On top of his antique oak desk lay a copy of Nabokov’s The Gift, with some of his most recent notes stashed inside. After removing the notes and opening the worn covers of the book, Ave discovered an inscription in her dad’s handwriting on the title page that she hadn’t seen before. She read it, then stared out the front window at the silvery surface of the lake, the sky smudged with gray clouds. Rain was coming.
Maybe being forced indoors would prompt her to write. Who knew anymore.
Beside the desk, his vintage typewriter sat on the shelf, wedged between copies of Hemingway and Tolstoy. She brushed the keys with her fingers, willing the dust to give rise to her father’s inspiration for his story, to transfer his mind into hers, when he had sat in this same chair, overlooking this same view for more than two decades.
Ave had never undertaken any projects other than her own. She’d arranged to spend the last month of the summer at her dad’s cabin, hoping his writing retreat away from the newspaper’s editorial office would inspire her since it was where he’d stashed the bulk of his notes for his unfinished work. He’d written half the book and left detailed notes for the rest, except the ending.
A few hours ago, she had come across an enigmatic sidebar amidst his previous notes indicating that although the story wasn’t autobiographical, its progression mirrored events in his life too closely, and he was forced to set aside the entire project or lapse into a depression he wasn’t sure he’d recover from. The thought haunted Ave. She wanted to finish the book the way he would have, had he not been plagued by such sadness, mingled so intimately with tendrils of fear.
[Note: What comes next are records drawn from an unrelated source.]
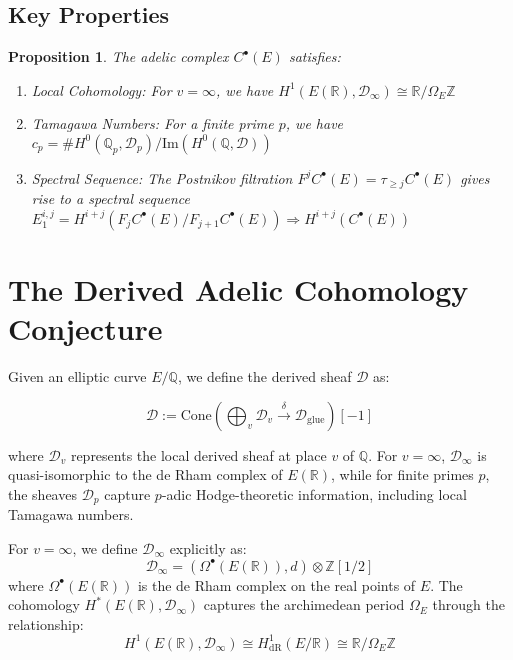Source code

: \documentclass{article}
\theoremstyle{plain}
\newtheorem{proposition}[theorem]{Proposition}
\theoremstyle{definition}
\theoremstyle{remark}
\begin{document}
\subsection{Key Properties}

\begin{proposition}
The adelic complex $C^\bullet(E)$ satisfies:
\begin{enumerate}
\item Local Cohomology: For $v = \infty$, we have $H^1(E(\mathbb{R}), \mathcal{D}_\infty) \cong \mathbb{R}/\Omega_E\mathbb{Z}$
\item Tamagawa Numbers: For a finite prime $p$, we have $c_p = \#H^0(\mathbb{Q}_p, \mathcal{D}_p)/\text{Im}(H^0(\mathbb{Q}, \mathcal{D}))$
\item Spectral Sequence: The Postnikov filtration $F^j C^\bullet(E) = \tau_{\geq j}C^\bullet(E)$ gives rise to a spectral sequence $E_1^{i,j} = H^{i+j}(F_j C^\bullet(E)/F_{j+1}C^\bullet(E)) \Rightarrow H^{i+j}(C^\bullet(E))$
\end{enumerate}
\end{proposition}

\section{The Derived Adelic Cohomology Conjecture}

Given an elliptic curve $E/\mathbb{Q}$, we define the derived sheaf $\mathcal{D}$ as:

\begin{equation}
\mathcal{D} := \text{Cone}\left(\bigoplus_v \mathcal{D}_v \xrightarrow{\delta} \mathcal{D}_{\text{glue}}\right)[-1]
\end{equation}

where $\mathcal{D}_v$ represents the local derived sheaf at place $v$ of $\mathbb{Q}$. For $v = \infty$, $\mathcal{D}_{\infty}$ is quasi-isomorphic to the de Rham complex of $E(\mathbb{R})$, while for finite primes $p$, the sheaves $\mathcal{D}_p$ capture $p$-adic Hodge-theoretic information, including local Tamagawa numbers.
\vspace{.3cm} 

For $v = \infty$, we define $\mathcal{D}_{\infty}$ explicitly as:
\begin{equation}
\mathcal{D}_{\infty} = (\Omega^{\bullet}(E(\mathbb{R})), d) \otimes \mathbb{Z}[1/2]
\end{equation}
where $\Omega^{\bullet}(E(\mathbb{R}))$ is the de Rham complex on the real points of $E$. The cohomology $H^*(E(\mathbb{R}), \mathcal{D}_{\infty})$ captures the archimedean period $\Omega_E$ through the relationship:
\begin{equation}
H^1(E(\mathbb{R}), \mathcal{D}_{\infty}) \cong H^1_{\text{dR}}(E/\mathbb{R}) \cong \mathbb{R}/\Omega_E\mathbb{Z}
\end{equation}
\end{document}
She glanced at the framed photo of the two of them propped under the green glass bankers’ light on the corner of the desk. Her chubby-cheeked, gap-toothed five-year-old self couldn’t have been happier to be at Disney World with Dad, the same year he and Mom had divorced. She’d been too little to understand why her mom hadn’t come, too.
Snapping herself out of her daydream, Ave reread the inscription on the title page, puzzling over the words.
O.A., As Fyodor dreams of the book he will one day write, so also do I. Yours, L.G.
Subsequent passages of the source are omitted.